## TO DO
Return all the lines below in which the string "HttpEpollEventHandler" appears.
(Beginning of EXERCISE INPUT)
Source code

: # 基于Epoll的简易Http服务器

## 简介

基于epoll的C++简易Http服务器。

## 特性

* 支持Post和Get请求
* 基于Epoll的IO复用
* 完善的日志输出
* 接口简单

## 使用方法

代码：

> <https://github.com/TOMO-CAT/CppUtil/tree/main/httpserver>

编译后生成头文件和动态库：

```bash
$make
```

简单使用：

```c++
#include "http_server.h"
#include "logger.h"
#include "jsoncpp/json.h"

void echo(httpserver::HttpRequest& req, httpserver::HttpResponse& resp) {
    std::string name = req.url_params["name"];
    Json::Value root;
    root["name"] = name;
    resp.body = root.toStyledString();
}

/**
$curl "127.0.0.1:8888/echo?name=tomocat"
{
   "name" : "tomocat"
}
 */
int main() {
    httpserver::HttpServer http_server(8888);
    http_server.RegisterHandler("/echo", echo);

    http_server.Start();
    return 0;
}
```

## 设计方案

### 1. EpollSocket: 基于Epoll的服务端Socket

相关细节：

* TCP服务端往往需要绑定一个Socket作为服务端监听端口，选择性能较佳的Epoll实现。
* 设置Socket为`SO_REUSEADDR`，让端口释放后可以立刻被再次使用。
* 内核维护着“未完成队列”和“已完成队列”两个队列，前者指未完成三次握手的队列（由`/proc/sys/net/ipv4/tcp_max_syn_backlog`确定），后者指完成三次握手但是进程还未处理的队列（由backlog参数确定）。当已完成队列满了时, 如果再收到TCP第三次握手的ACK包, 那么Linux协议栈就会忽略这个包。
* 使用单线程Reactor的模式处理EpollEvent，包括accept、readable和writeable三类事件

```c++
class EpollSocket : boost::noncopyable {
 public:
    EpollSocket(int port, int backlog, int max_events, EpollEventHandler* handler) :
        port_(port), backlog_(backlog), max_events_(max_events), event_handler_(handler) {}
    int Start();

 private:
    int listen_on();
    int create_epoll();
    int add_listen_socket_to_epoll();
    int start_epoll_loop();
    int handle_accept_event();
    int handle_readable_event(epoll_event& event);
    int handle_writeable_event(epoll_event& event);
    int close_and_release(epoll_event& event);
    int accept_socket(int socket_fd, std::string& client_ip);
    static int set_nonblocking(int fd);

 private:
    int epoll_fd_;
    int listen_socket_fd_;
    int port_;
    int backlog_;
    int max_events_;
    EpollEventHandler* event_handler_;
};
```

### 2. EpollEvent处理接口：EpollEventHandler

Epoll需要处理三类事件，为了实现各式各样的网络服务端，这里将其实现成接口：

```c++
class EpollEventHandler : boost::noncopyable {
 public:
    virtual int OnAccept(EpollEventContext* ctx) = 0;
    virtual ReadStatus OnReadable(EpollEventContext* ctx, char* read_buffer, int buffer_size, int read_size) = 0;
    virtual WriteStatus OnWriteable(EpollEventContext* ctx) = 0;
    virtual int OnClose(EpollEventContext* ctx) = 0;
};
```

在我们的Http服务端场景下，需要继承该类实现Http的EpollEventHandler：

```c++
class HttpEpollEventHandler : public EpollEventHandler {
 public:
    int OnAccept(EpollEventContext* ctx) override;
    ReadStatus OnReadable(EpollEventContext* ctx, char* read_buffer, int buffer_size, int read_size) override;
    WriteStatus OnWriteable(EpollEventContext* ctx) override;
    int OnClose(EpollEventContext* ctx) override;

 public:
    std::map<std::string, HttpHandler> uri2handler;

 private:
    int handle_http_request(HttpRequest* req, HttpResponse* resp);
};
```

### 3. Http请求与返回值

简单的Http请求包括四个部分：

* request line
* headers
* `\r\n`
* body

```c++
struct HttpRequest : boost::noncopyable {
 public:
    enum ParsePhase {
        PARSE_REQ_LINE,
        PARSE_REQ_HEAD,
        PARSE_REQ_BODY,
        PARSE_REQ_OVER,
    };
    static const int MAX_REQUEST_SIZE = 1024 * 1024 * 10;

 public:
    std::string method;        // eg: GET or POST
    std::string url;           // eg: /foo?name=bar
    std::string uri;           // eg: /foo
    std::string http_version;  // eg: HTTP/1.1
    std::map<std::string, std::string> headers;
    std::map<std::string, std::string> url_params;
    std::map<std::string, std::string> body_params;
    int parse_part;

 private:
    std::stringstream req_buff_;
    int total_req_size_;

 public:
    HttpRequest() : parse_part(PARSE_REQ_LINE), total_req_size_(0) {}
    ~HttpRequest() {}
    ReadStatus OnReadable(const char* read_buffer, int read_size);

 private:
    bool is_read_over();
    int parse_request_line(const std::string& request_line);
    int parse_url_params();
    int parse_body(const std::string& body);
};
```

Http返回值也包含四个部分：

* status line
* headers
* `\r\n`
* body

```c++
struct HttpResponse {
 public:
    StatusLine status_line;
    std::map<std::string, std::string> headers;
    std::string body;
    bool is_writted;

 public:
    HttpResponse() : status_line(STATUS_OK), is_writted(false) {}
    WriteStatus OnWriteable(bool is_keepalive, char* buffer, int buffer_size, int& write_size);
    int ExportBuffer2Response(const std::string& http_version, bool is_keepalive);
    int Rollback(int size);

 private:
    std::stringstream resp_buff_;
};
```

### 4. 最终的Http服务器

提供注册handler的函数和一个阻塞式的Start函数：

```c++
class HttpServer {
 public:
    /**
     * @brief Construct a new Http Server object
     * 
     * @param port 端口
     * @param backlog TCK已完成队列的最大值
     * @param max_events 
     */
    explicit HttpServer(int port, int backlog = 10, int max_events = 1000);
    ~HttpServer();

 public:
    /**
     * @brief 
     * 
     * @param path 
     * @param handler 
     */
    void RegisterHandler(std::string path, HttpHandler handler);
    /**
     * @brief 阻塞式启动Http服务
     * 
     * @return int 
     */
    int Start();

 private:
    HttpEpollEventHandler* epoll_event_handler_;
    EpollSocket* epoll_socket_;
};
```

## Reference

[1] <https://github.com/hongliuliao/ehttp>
(End of EXERCISE INPUT)
## EXERCISE RESULT
class HttpEpollEventHandler : public EpollEventHandler {
    HttpEpollEventHandler* epoll_event_handler_;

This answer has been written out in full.